:: WHAT NEEDS TO BE DONE ::
Collect the lines of the entries where "können" shows up.

:: EXERCISE DATA ::
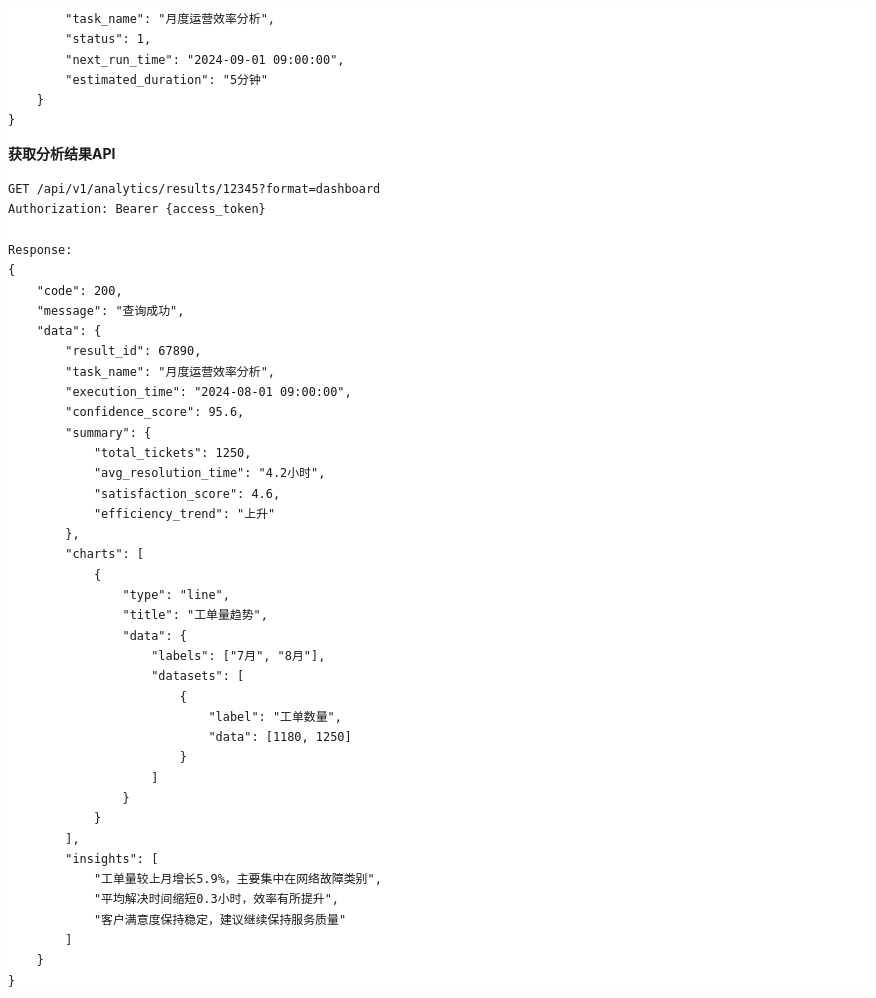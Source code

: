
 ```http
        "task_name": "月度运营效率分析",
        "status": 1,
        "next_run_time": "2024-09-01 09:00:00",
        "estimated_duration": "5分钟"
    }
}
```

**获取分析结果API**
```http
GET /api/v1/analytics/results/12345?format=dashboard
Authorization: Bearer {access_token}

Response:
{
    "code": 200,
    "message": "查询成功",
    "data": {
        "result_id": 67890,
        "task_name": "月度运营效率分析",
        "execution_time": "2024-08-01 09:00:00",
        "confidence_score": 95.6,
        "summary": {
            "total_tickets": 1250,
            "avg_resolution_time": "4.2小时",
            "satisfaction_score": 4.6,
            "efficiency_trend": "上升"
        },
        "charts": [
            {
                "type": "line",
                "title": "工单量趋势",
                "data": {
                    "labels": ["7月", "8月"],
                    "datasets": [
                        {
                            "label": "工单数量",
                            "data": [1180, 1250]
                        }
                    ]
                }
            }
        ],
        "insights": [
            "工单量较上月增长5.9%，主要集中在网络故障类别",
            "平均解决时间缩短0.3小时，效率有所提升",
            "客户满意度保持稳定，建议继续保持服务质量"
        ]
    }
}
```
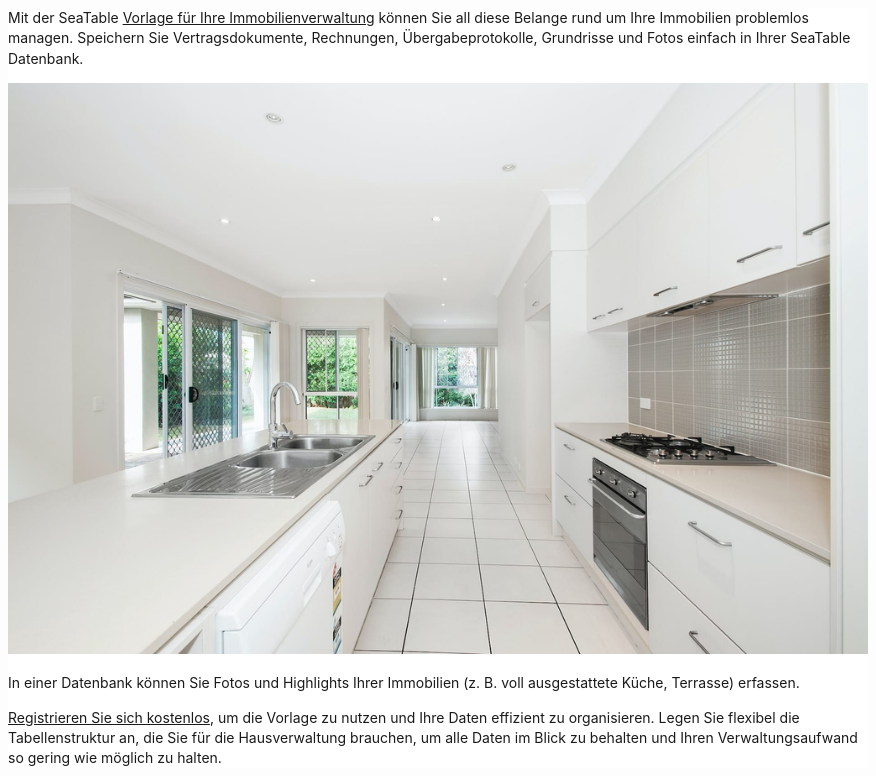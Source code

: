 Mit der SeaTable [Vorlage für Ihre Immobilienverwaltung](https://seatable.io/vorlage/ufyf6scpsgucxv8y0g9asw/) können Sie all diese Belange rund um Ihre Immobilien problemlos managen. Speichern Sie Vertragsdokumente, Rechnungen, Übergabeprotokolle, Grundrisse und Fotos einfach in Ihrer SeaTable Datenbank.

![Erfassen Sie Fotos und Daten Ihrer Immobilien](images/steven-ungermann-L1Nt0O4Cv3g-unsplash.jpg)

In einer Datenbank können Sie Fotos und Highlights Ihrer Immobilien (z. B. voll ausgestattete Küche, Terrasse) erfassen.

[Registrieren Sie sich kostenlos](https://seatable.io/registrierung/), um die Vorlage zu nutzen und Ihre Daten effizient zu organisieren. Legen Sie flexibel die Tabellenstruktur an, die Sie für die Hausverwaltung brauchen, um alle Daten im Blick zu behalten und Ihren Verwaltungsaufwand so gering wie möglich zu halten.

:: RESULT ::
: Mit der SeaTable [Vorlage für Ihre Immobilienverwaltung](https://seatable.io/vorlage/ufyf6scpsgucxv8y0g9asw/) können Sie all diese Belange rund um Ihre Immobilien problemlos managen. Speichern Sie Vertragsdokumente, Rechnungen, Übergabeprotokolle, Grundrisse und Fotos einfach in Ihrer SeaTable Datenbank.
In einer Datenbank können Sie Fotos und Highlights Ihrer Immobilien (z. B. voll ausgestattete Küche, Terrasse) erfassen.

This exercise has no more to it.